══ EXCERPTED RECORDS
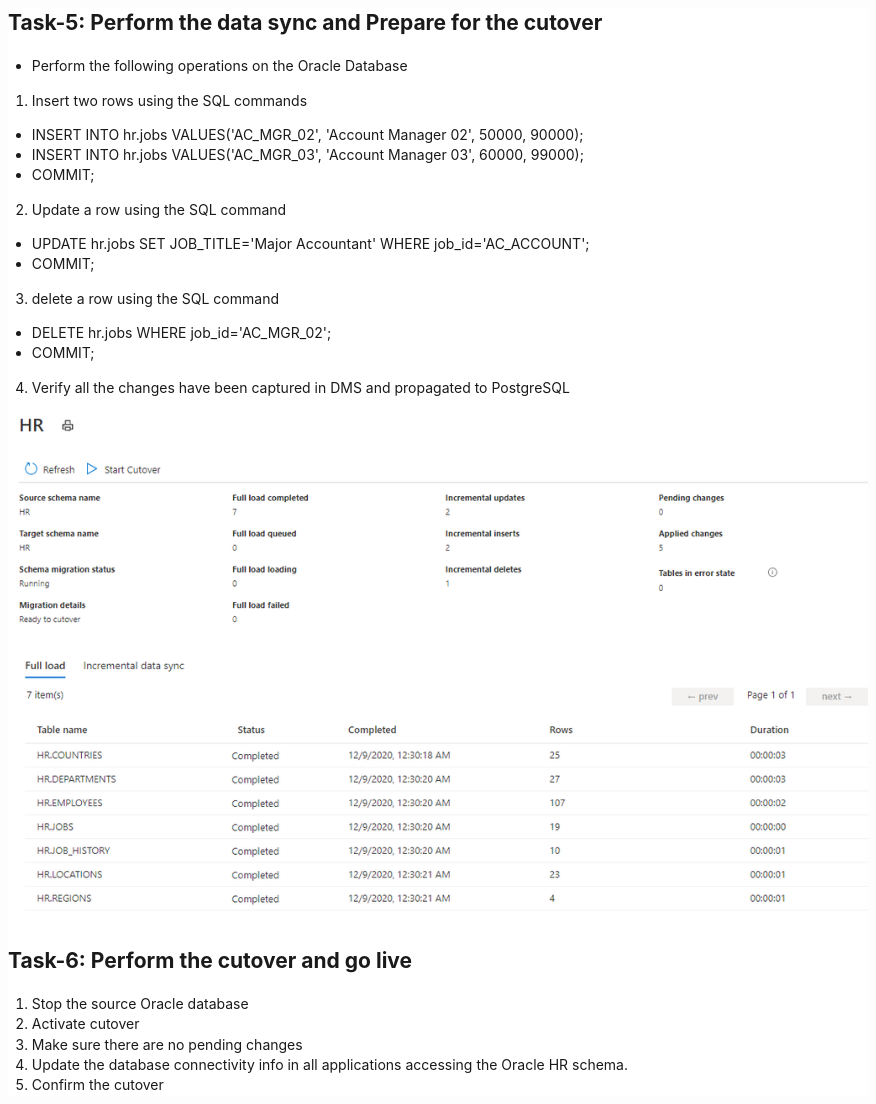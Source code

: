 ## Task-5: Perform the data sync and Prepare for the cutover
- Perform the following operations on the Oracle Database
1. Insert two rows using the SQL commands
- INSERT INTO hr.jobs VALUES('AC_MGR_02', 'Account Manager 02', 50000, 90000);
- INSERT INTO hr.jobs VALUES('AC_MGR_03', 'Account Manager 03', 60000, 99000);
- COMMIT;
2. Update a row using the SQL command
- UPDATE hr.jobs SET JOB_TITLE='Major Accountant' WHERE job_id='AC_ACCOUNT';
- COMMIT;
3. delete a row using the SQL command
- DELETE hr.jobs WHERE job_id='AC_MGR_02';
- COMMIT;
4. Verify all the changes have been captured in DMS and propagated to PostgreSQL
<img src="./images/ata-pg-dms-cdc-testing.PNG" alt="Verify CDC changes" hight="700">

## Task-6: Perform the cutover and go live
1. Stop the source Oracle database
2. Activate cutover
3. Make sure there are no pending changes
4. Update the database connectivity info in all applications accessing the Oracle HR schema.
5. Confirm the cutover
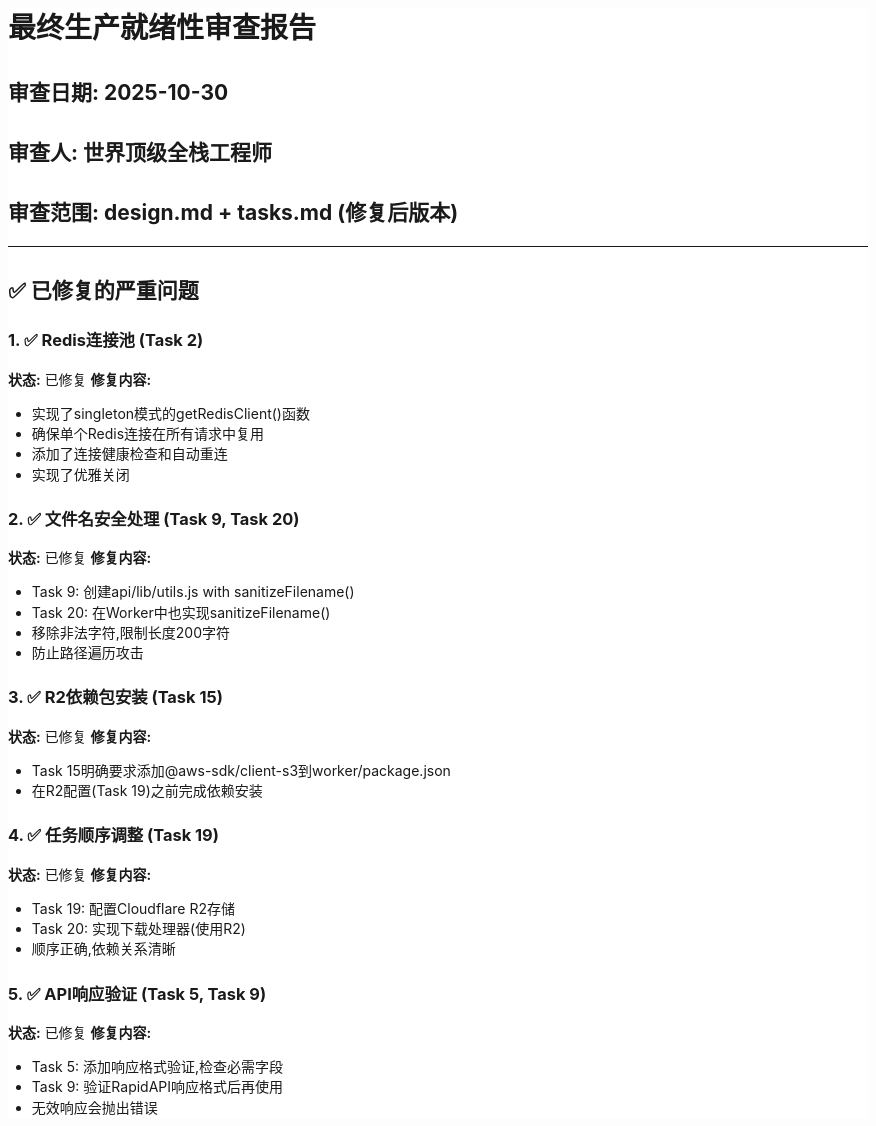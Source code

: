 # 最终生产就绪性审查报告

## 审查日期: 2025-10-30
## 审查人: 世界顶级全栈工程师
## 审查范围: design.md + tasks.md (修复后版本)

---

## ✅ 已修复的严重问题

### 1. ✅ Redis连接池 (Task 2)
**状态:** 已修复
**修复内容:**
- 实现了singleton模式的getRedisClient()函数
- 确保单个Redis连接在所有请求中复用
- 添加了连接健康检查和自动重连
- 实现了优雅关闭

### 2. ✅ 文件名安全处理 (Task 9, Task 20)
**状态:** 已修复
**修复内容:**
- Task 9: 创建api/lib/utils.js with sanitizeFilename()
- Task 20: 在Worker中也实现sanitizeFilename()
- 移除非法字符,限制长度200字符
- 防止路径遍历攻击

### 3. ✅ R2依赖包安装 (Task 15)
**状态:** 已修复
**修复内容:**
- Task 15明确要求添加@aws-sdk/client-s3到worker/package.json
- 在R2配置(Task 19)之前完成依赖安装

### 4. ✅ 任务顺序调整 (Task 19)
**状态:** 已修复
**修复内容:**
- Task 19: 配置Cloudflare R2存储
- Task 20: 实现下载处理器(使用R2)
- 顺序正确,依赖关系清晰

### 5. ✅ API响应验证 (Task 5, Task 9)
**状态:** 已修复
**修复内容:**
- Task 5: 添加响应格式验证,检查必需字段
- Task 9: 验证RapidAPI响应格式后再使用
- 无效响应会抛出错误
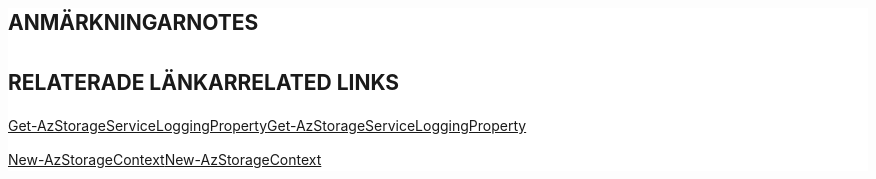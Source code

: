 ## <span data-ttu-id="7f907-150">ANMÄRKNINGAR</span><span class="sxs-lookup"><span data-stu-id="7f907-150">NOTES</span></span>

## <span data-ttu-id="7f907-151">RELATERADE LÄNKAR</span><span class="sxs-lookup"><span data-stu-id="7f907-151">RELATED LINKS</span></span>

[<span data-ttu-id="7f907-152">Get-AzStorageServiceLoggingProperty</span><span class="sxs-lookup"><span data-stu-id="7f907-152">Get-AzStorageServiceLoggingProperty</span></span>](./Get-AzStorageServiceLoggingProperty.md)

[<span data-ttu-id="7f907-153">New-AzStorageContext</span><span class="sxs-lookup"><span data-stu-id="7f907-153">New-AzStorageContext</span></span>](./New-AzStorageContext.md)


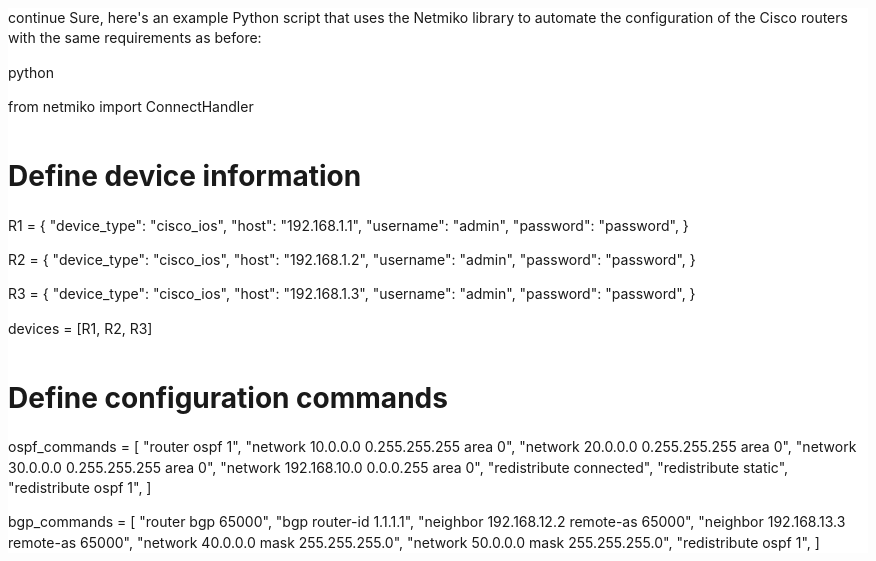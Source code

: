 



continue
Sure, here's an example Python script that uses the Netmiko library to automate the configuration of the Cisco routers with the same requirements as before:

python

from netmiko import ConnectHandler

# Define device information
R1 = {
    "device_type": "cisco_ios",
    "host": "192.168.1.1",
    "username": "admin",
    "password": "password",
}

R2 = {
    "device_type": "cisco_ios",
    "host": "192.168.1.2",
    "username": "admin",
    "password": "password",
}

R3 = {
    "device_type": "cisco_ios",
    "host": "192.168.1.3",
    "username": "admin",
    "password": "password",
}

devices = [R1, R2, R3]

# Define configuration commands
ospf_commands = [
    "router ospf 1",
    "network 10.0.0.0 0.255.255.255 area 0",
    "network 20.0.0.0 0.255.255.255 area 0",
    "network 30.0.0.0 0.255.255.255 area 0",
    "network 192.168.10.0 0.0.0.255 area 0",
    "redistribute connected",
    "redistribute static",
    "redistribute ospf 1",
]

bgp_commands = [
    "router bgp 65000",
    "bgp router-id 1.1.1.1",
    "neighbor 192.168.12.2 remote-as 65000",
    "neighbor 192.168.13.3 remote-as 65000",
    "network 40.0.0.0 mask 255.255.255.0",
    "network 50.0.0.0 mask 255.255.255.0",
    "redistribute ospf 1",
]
════
## WHAT IS EXPECTED
When a line among the entries above contains "neighbor", copy it.

## PROBLEM SOLUTION
    "neighbor 192.168.12.2 remote-as 65000",
    "neighbor 192.168.13.3 remote-as 65000",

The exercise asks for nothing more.